- _WORK ITEM_:
A word-for-word copy of the whole listing is required.

- _MATERIAL PROVIDED_:
######
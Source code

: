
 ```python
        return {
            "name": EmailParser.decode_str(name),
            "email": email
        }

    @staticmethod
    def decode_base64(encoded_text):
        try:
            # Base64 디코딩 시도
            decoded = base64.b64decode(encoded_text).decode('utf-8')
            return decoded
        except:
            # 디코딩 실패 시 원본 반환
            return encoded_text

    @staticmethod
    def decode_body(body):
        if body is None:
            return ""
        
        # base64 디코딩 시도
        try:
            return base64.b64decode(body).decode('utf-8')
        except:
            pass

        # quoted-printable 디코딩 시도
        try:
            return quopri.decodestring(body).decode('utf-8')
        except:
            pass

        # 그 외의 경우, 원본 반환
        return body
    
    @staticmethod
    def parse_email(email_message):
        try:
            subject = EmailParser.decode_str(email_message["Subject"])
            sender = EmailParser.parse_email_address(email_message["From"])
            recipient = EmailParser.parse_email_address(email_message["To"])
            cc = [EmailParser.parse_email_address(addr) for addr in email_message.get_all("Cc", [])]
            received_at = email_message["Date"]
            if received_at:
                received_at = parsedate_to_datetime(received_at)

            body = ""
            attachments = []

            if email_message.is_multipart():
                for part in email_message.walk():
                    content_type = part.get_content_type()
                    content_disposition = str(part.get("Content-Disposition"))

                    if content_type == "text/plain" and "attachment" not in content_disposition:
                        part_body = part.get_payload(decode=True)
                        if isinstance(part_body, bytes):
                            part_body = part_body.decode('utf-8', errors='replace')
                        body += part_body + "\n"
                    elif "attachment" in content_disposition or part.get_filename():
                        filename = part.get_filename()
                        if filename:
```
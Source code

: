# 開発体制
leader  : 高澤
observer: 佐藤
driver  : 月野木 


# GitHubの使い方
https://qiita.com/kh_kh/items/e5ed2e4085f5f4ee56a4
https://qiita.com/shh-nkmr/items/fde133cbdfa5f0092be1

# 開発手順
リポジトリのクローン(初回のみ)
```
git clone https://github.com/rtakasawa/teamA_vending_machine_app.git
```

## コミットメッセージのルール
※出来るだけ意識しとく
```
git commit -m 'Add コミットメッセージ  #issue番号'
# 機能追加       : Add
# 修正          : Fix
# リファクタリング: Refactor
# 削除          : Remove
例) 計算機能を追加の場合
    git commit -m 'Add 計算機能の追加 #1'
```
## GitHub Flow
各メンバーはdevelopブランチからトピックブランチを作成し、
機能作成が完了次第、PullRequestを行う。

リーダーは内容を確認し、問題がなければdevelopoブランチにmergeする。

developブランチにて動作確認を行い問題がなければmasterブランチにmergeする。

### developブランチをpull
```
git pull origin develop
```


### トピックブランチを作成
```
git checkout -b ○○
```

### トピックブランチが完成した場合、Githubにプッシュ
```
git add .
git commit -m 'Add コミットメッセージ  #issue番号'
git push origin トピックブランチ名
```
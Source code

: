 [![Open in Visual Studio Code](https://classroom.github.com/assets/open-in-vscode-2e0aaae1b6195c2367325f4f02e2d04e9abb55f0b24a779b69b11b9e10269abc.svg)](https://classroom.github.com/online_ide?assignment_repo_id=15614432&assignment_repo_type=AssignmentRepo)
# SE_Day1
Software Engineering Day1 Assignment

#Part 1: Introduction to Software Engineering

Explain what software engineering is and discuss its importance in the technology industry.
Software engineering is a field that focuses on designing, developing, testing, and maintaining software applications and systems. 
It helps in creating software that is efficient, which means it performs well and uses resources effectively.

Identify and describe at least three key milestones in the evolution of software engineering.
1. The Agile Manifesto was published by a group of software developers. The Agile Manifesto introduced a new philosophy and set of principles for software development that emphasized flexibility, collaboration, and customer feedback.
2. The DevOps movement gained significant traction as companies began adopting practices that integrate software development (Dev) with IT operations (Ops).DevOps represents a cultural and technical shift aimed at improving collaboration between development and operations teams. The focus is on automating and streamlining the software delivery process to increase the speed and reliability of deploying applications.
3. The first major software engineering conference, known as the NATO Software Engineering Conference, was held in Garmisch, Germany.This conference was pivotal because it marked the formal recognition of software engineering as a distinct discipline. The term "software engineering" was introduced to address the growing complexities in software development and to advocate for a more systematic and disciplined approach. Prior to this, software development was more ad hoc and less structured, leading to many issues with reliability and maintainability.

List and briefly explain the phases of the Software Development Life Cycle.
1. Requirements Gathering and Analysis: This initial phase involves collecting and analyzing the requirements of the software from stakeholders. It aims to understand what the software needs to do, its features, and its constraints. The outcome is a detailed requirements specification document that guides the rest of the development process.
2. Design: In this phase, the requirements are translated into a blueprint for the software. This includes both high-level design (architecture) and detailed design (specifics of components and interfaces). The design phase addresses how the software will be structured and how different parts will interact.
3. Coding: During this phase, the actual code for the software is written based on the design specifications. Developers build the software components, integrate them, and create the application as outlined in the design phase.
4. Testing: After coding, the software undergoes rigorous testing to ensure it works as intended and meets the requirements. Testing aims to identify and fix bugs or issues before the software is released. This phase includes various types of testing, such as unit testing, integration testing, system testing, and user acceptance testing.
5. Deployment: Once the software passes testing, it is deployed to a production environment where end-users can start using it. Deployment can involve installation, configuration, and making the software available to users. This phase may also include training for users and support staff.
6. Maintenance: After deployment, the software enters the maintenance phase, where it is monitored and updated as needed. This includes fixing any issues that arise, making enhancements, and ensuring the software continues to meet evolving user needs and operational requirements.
######
- _PROBLEM SOLUTION_:
Source code

:
 ```python
        return {
            "name": EmailParser.decode_str(name),
            "email": email
        }

    @staticmethod
    def decode_base64(encoded_text):
        try:
            # Base64 디코딩 시도
            decoded = base64.b64decode(encoded_text).decode('utf-8')
            return decoded
        except:
            # 디코딩 실패 시 원본 반환
            return encoded_text

    @staticmethod
    def decode_body(body):
        if body is None:
            return ""
        
        # base64 디코딩 시도
        try:
            return base64.b64decode(body).decode('utf-8')
        except:
            pass

        # quoted-printable 디코딩 시도
        try:
            return quopri.decodestring(body).decode('utf-8')
        except:
            pass

        # 그 외의 경우, 원본 반환
        return body
    
    @staticmethod
    def parse_email(email_message):
        try:
            subject = EmailParser.decode_str(email_message["Subject"])
            sender = EmailParser.parse_email_address(email_message["From"])
            recipient = EmailParser.parse_email_address(email_message["To"])
            cc = [EmailParser.parse_email_address(addr) for addr in email_message.get_all("Cc", [])]
            received_at = email_message["Date"]
            if received_at:
                received_at = parsedate_to_datetime(received_at)

            body = ""
            attachments = []

            if email_message.is_multipart():
                for part in email_message.walk():
                    content_type = part.get_content_type()
                    content_disposition = str(part.get("Content-Disposition"))

                    if content_type == "text/plain" and "attachment" not in content_disposition:
                        part_body = part.get_payload(decode=True)
                        if isinstance(part_body, bytes):
                            part_body = part_body.decode('utf-8', errors='replace')
                        body += part_body + "\n"
                    elif "attachment" in content_disposition or part.get_filename():
                        filename = part.get_filename()
                        if filename:
```
Source code

:# 開発体制
leader  : 高澤
observer: 佐藤
driver  : 月野木 


# GitHubの使い方
https://qiita.com/kh_kh/items/e5ed2e4085f5f4ee56a4
https://qiita.com/shh-nkmr/items/fde133cbdfa5f0092be1

# 開発手順
リポジトリのクローン(初回のみ)
```
git clone https://github.com/rtakasawa/teamA_vending_machine_app.git
```

## コミットメッセージのルール
※出来るだけ意識しとく
```
git commit -m 'Add コミットメッセージ  #issue番号'
# 機能追加       : Add
# 修正          : Fix
# リファクタリング: Refactor
# 削除          : Remove
例) 計算機能を追加の場合
    git commit -m 'Add 計算機能の追加 #1'
```
## GitHub Flow
各メンバーはdevelopブランチからトピックブランチを作成し、
機能作成が完了次第、PullRequestを行う。

リーダーは内容を確認し、問題がなければdevelopoブランチにmergeする。

developブランチにて動作確認を行い問題がなければmasterブランチにmergeする。

### developブランチをpull
```
git pull origin develop
```


### トピックブランチを作成
```
git checkout -b ○○
```

### トピックブランチが完成した場合、Githubにプッシュ
```
git add .
git commit -m 'Add コミットメッセージ  #issue番号'
git push origin トピックブランチ名
```
Source code

: [![Open in Visual Studio Code](https://classroom.github.com/assets/open-in-vscode-2e0aaae1b6195c2367325f4f02e2d04e9abb55f0b24a779b69b11b9e10269abc.svg)](https://classroom.github.com/online_ide?assignment_repo_id=15614432&assignment_repo_type=AssignmentRepo)
# SE_Day1
Software Engineering Day1 Assignment

#Part 1: Introduction to Software Engineering

Explain what software engineering is and discuss its importance in the technology industry.
Software engineering is a field that focuses on designing, developing, testing, and maintaining software applications and systems. 
It helps in creating software that is efficient, which means it performs well and uses resources effectively.

Identify and describe at least three key milestones in the evolution of software engineering.
1. The Agile Manifesto was published by a group of software developers. The Agile Manifesto introduced a new philosophy and set of principles for software development that emphasized flexibility, collaboration, and customer feedback.
2. The DevOps movement gained significant traction as companies began adopting practices that integrate software development (Dev) with IT operations (Ops).DevOps represents a cultural and technical shift aimed at improving collaboration between development and operations teams. The focus is on automating and streamlining the software delivery process to increase the speed and reliability of deploying applications.
3. The first major software engineering conference, known as the NATO Software Engineering Conference, was held in Garmisch, Germany.This conference was pivotal because it marked the formal recognition of software engineering as a distinct discipline. The term "software engineering" was introduced to address the growing complexities in software development and to advocate for a more systematic and disciplined approach. Prior to this, software development was more ad hoc and less structured, leading to many issues with reliability and maintainability.

List and briefly explain the phases of the Software Development Life Cycle.
1. Requirements Gathering and Analysis: This initial phase involves collecting and analyzing the requirements of the software from stakeholders. It aims to understand what the software needs to do, its features, and its constraints. The outcome is a detailed requirements specification document that guides the rest of the development process.
2. Design: In this phase, the requirements are translated into a blueprint for the software. This includes both high-level design (architecture) and detailed design (specifics of components and interfaces). The design phase addresses how the software will be structured and how different parts will interact.
3. Coding: During this phase, the actual code for the software is written based on the design specifications. Developers build the software components, integrate them, and create the application as outlined in the design phase.
4. Testing: After coding, the software undergoes rigorous testing to ensure it works as intended and meets the requirements. Testing aims to identify and fix bugs or issues before the software is released. This phase includes various types of testing, such as unit testing, integration testing, system testing, and user acceptance testing.
5. Deployment: Once the software passes testing, it is deployed to a production environment where end-users can start using it. Deployment can involve installation, configuration, and making the software available to users. This phase may also include training for users and support staff.
6. Maintenance: After deployment, the software enters the maintenance phase, where it is monitored and updated as needed. This includes fixing any issues that arise, making enhancements, and ensuring the software continues to meet evolving user needs and operational requirements.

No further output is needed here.